Sin embargo, la cobardía debe tener sus límites. A quien no tiene el valor de pedir la cruz salvadora, si apela a su misericordia, Dios se la ofrecerá sin que la haya pedido. Si ni siquiera tiene el valor de tomar la cruz presentada, si continúa rezando, Dios se la colocará sobre sus espaldas. Pero entonces deberá tener el valor de llevar su cruz y su oración no puede pedir más que el valor indispensable.
No todos los cristianos sienten igualmente el peso de la cruz. Están los que la cargan triunfantemente como un victorioso estandarte; otros, pasablemente como un yugo familiar; muchos, lamentablemente como una carga muy pesada. Los primeros cantan el Te Deum laudamus, los que siguen articulan el Fiat voluntas tua, y los últimos suspiran el Miserere mei Deus. Es un error ver en la primera clase a los perfectos, a los que progresan en la segunda, y a los que comienzan en la tercera. La experiencia enseña que mientras más avanzamos en la vida espiritual, más reconocemos nuestra miseria e impotencia y más sentimos el urgente auxilio de la piedad divina. Los principiantes no piensan más que en agradecer a Dios, como si ya estuvieran en el cielo; los veteranos, presintiendo el fin de su peregrinaje, se apresuran a apelar a la Misericordia antes que pase su tiempo.
Más que los principiantes, los veteranos tienen piedad de los pecadores y desafortunados. Saben lo que cuesta evitar el pecado y resignarse ante la desgracia. La compasión en los hombres no es completamente desinteresada. Para compadecerse vivamente de los males de otro es necesario o haber sufrido uno mismo o bien estar dispuesto a sufrir. Aquel que se cree impecable es duro para con los pecadores y las personas saludables encuentran sus enfermedades muy difíciles. Es un misterio tan profundo como la infinita misericordia del Ser infinitamente santo e infinitamente feliz o impasible.
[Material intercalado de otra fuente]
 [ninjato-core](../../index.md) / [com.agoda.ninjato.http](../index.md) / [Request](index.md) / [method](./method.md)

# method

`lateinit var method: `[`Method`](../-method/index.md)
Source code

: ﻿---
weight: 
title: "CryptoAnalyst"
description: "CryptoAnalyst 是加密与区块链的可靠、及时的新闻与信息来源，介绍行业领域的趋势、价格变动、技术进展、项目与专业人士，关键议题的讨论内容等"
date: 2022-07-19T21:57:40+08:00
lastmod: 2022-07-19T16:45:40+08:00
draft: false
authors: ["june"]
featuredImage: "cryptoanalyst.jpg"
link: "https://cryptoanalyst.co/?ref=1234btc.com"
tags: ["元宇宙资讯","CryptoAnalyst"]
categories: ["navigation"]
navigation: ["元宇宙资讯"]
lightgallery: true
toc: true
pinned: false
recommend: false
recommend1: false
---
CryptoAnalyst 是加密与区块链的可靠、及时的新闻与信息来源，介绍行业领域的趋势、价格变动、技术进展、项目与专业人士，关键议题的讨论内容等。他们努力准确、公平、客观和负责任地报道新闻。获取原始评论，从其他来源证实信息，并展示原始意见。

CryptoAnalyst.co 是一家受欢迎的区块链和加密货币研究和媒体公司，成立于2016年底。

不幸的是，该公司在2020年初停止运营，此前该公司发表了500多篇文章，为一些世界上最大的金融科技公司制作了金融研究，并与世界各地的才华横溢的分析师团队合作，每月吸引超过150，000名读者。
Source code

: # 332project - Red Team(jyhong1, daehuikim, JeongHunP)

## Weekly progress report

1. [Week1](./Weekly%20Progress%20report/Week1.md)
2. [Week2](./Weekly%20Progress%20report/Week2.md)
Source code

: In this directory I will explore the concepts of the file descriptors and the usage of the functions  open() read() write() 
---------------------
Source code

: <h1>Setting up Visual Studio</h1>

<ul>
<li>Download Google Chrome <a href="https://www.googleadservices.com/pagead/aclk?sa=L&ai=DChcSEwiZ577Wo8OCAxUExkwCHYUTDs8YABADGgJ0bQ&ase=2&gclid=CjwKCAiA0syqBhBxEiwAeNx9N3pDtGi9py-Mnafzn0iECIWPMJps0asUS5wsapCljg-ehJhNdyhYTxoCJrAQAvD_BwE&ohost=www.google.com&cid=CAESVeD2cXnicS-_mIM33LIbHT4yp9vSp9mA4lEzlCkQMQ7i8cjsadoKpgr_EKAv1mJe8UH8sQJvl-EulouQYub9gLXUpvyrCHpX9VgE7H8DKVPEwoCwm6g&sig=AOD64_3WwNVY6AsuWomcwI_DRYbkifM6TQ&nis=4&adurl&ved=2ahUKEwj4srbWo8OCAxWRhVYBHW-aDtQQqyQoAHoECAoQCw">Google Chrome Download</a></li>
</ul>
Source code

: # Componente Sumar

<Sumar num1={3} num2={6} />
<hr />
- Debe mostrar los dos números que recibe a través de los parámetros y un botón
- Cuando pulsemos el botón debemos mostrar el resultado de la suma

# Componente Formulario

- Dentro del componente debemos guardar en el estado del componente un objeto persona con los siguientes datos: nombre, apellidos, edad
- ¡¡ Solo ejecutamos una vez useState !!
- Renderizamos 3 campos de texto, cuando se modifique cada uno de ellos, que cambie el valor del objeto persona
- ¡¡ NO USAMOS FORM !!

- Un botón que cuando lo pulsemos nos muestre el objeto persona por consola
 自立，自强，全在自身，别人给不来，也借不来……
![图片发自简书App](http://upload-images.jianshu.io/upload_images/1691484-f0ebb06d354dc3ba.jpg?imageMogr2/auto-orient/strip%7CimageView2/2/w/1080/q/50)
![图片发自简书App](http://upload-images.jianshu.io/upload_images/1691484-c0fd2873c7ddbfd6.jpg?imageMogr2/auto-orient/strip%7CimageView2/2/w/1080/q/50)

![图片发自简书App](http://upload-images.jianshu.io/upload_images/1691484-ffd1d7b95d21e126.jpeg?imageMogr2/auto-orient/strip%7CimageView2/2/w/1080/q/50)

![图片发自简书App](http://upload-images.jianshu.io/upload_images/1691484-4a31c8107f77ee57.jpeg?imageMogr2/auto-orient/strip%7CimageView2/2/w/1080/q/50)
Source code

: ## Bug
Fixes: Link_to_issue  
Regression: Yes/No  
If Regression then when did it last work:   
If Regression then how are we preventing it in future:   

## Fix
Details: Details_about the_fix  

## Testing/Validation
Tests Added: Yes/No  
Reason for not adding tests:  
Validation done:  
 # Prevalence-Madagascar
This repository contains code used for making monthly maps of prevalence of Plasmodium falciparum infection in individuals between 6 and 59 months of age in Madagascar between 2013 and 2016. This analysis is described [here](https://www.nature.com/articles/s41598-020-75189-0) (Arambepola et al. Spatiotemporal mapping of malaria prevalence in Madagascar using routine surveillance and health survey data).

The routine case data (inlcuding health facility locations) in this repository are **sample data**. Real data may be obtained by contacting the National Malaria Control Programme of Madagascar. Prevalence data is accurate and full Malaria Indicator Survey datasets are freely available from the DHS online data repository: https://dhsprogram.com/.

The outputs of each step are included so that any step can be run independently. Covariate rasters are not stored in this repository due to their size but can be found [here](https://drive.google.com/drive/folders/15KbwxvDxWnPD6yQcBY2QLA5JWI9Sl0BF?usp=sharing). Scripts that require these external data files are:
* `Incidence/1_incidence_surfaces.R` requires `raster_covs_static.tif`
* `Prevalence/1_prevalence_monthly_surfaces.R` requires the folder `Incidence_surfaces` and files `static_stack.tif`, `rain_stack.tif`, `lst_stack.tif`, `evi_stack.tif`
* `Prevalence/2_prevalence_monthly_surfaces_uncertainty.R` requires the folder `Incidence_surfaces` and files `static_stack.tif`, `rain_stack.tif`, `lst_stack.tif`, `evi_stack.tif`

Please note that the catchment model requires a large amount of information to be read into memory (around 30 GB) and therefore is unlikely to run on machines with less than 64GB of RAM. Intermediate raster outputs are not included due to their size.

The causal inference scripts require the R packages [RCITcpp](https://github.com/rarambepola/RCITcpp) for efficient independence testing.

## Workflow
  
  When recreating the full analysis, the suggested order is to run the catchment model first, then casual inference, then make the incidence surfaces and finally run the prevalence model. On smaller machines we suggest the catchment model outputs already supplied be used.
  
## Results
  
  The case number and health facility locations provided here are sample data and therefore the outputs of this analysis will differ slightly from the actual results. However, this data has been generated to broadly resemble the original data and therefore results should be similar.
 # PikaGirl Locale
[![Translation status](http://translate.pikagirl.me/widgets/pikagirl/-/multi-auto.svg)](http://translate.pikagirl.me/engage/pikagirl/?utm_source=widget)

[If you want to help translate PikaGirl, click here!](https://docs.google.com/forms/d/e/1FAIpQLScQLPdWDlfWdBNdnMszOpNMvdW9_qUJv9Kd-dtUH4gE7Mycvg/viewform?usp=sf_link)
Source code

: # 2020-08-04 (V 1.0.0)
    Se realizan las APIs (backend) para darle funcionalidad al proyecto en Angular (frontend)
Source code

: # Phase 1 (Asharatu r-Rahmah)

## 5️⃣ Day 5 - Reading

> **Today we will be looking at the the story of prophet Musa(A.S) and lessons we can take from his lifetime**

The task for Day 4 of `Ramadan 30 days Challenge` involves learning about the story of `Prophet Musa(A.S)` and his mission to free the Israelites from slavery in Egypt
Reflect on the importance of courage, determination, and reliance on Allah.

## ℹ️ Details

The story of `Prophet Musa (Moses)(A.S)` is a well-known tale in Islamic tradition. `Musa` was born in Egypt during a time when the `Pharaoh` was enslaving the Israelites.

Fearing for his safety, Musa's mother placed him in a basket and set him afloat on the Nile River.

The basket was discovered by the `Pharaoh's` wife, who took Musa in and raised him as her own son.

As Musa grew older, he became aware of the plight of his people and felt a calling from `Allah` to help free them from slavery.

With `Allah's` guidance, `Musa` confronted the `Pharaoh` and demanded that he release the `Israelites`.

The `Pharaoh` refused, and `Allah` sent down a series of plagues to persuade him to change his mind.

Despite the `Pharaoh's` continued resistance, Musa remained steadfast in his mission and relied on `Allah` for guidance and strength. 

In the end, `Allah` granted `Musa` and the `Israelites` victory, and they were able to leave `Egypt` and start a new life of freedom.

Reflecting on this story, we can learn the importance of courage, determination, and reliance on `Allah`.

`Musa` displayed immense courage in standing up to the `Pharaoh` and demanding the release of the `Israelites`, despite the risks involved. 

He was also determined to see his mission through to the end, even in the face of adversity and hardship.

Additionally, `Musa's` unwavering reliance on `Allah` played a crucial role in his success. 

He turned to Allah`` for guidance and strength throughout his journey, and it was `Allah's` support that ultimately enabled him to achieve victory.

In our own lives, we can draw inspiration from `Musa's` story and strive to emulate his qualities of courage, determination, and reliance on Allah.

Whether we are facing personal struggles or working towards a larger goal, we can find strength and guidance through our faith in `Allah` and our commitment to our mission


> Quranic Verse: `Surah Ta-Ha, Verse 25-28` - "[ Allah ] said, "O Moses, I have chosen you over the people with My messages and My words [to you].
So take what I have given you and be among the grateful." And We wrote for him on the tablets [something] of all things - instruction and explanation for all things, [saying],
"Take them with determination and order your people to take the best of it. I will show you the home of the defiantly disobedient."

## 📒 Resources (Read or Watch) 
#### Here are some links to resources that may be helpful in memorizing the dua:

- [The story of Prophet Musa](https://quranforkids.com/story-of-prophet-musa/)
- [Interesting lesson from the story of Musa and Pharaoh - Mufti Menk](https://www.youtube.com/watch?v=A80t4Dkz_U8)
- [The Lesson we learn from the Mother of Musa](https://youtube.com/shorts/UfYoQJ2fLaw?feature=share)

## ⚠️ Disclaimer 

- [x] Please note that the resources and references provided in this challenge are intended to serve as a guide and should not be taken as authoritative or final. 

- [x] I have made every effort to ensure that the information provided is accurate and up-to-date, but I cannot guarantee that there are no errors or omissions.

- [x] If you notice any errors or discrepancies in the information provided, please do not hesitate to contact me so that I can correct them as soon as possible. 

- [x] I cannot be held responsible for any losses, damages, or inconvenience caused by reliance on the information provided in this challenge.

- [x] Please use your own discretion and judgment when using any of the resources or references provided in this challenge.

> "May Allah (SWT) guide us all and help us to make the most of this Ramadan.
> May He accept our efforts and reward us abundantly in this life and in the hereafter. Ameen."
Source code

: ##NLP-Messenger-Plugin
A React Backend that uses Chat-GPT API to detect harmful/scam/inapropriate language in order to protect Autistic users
La compasión divina no comienza en la Encarnación. El Hijo de Dios quiso padecer por nosotros porque era compasivo. Su pasión nos persuade de la sinceridad de su compasión, pero no es la causa. La causa se encuentra eternamente en Dios. El amor de Dios hacia el hombre no tiene nada de platónico. Dios es humano y el hombre no tiene piedad más que porque viene de Dios. Mientras más vuelve a Dios, más tierno se vuelve el corazón de los santos. Si el Corazón de Jesús y el Corazón de María son los corazones humanos más tiernos, es que están más unidos a la divinidad que ningún otro.
El Miserere mei Deus tiene la seguridad, pues, de no encontrar la divina insensibilidad. Es la Misericordia la que la hace nacer en nuestra alma y este llamado es en realidad una respuesta a los anticipos de Dios. Esta es la razón por la cual es oída de antemano y escuchada ipso facto. Podemos y debemos estar seguros que Dios tiene misericordia de nosotros cuando apelamos a ella. La oración será eficaz en la medida en que tengamos confianza. ¡Qué consuelo, para el que sufre, pensar que Dios no es insensible a nuestros sufrimientos! ¡Qué sostén, para el que está tentado, creer que el Todopoderoso se interesa en su lucha!
El llamado confiado a la divina Misericordia es el signo
de predestinación menos ambiguo; fuera del caso de una
revelación particular, no se puede decir cuán presuntuoso sería abandonar como
superfluo este llamado necesario a todos los pecadores. El Miserere mei es la
oración para cualquier momento y sobre todo es la oración de la hora final.
Morir dirigiéndola a Dios desde el fondo del corazón, es morir predestinado.